=== Section Start ===

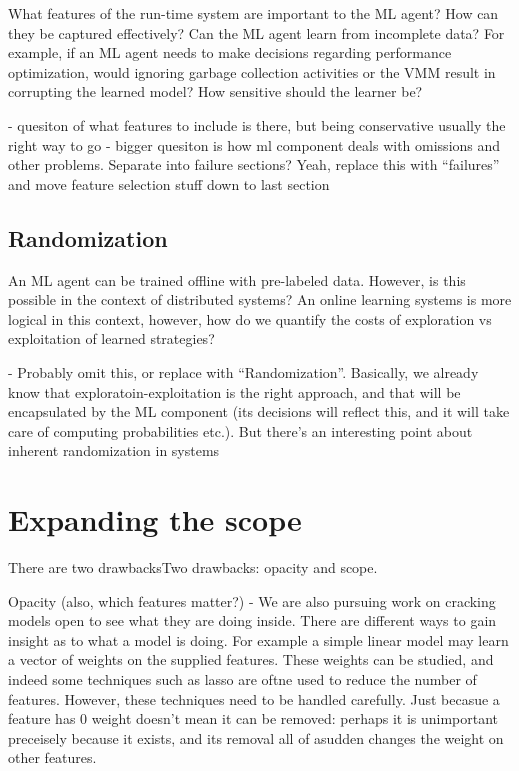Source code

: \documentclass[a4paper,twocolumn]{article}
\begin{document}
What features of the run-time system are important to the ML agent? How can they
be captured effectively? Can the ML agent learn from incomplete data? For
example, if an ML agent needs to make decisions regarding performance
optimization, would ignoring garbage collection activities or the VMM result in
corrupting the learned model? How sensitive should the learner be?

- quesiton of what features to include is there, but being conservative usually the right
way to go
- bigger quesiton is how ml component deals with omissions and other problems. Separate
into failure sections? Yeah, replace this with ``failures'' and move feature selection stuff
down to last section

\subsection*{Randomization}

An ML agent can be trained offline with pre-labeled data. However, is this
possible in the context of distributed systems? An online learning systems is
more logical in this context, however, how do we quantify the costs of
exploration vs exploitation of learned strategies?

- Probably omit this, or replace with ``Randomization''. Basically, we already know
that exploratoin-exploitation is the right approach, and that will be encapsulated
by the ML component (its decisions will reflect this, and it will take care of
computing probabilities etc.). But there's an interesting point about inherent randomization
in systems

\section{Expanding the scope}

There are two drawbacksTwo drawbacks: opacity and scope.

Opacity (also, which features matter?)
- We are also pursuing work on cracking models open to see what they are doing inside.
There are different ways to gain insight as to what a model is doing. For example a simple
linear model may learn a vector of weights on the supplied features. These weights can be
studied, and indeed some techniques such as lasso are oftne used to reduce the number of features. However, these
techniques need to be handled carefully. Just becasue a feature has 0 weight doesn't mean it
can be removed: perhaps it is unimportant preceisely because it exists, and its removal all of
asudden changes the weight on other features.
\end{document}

=== Section End ===
=== Section Start ===

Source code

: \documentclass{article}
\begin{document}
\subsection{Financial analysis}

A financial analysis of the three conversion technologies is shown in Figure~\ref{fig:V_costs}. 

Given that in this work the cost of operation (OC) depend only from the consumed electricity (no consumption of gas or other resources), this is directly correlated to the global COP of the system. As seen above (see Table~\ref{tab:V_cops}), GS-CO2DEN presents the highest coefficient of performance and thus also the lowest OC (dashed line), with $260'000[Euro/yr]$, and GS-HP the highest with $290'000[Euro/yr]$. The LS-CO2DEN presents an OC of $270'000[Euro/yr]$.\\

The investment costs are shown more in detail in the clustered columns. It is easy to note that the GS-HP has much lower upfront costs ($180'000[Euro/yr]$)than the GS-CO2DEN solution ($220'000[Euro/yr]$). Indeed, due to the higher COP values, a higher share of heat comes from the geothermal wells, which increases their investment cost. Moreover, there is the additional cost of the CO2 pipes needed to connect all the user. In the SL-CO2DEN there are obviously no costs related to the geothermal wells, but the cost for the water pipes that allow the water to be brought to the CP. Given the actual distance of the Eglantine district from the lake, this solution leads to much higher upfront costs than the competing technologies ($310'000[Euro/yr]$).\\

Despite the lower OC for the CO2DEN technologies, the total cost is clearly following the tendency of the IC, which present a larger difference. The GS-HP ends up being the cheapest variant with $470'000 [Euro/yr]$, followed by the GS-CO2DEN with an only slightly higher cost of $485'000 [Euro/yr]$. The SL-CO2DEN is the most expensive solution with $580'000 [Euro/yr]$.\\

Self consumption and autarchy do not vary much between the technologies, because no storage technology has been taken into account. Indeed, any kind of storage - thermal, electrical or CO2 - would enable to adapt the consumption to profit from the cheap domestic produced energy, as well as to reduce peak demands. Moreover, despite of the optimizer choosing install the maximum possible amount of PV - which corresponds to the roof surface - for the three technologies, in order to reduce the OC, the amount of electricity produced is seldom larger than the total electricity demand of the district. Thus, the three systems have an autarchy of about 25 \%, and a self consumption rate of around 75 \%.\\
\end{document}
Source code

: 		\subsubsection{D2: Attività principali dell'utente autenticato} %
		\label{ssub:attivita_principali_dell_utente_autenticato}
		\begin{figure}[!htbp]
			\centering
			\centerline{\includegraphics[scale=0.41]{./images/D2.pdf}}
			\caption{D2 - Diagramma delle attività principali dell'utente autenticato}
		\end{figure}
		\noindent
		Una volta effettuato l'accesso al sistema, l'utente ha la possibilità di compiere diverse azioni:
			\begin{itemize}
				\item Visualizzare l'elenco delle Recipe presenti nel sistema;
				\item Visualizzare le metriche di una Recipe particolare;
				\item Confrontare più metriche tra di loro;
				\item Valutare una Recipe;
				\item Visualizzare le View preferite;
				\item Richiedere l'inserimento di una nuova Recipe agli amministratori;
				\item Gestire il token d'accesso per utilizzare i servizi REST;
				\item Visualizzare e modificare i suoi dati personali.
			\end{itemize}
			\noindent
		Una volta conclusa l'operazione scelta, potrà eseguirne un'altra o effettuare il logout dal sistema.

=== Section End ===

- Exercise:
Filter the entries and copy out every line with the word "volta".

- Task solution:
		Una volta effettuato l'accesso al sistema, l'utente ha la possibilità di compiere diverse azioni:
		Una volta conclusa l'operazione scelta, potrà eseguirne un'altra o effettuare il logout dal sistema.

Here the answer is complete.